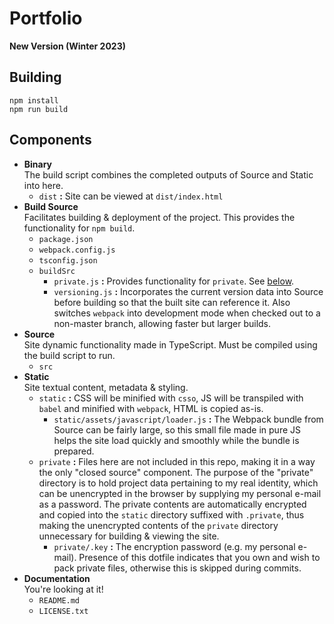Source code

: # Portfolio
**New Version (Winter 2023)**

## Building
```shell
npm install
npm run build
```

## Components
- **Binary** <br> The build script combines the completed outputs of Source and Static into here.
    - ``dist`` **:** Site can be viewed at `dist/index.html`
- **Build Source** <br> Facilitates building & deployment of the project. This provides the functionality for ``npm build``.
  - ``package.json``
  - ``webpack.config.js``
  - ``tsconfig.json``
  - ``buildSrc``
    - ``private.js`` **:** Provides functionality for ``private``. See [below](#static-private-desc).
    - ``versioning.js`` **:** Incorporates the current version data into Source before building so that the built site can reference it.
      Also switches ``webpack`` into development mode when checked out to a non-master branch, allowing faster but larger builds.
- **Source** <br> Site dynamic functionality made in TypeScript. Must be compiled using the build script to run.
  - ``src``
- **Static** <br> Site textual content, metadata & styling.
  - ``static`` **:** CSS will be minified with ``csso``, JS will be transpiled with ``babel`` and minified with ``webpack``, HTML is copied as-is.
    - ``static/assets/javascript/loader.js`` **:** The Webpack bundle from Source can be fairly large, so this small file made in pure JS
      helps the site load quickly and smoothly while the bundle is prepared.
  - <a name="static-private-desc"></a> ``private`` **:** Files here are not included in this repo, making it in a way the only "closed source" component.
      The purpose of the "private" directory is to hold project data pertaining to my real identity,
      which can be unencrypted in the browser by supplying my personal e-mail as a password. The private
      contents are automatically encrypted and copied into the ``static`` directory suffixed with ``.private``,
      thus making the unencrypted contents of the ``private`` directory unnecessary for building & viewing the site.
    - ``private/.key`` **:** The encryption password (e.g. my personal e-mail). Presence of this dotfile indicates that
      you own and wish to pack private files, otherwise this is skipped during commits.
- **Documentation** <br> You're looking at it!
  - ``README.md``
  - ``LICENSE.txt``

==

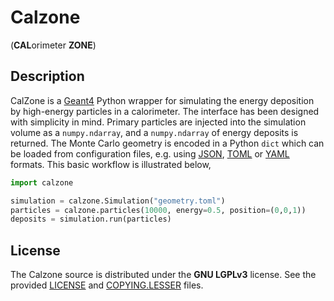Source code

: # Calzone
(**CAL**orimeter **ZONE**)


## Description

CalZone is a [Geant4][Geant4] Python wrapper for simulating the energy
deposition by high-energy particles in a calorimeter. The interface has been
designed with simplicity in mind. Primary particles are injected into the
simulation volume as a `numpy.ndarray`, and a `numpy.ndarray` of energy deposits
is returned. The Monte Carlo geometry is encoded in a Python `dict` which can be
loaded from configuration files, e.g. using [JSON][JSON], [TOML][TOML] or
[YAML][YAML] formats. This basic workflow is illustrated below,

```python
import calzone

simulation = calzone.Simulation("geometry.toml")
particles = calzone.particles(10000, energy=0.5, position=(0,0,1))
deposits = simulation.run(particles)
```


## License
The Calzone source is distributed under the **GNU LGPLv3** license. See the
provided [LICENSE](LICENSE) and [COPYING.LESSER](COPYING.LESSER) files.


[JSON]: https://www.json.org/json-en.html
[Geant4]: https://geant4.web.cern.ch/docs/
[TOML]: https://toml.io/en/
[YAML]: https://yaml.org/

▶ Instructions for the task: Retype only the lines above between the line with "The Calzone source" and the line with "[YAML]: https://yaml.org/", counting those two lines as well, and keep every character as it is.

▶ Written response:
The Calzone source is distributed under the **GNU LGPLv3** license. See the
provided [LICENSE](LICENSE) and [COPYING.LESSER](COPYING.LESSER) files.


[JSON]: https://www.json.org/json-en.html
[Geant4]: https://geant4.web.cern.ch/docs/
[TOML]: https://toml.io/en/
[YAML]: https://yaml.org/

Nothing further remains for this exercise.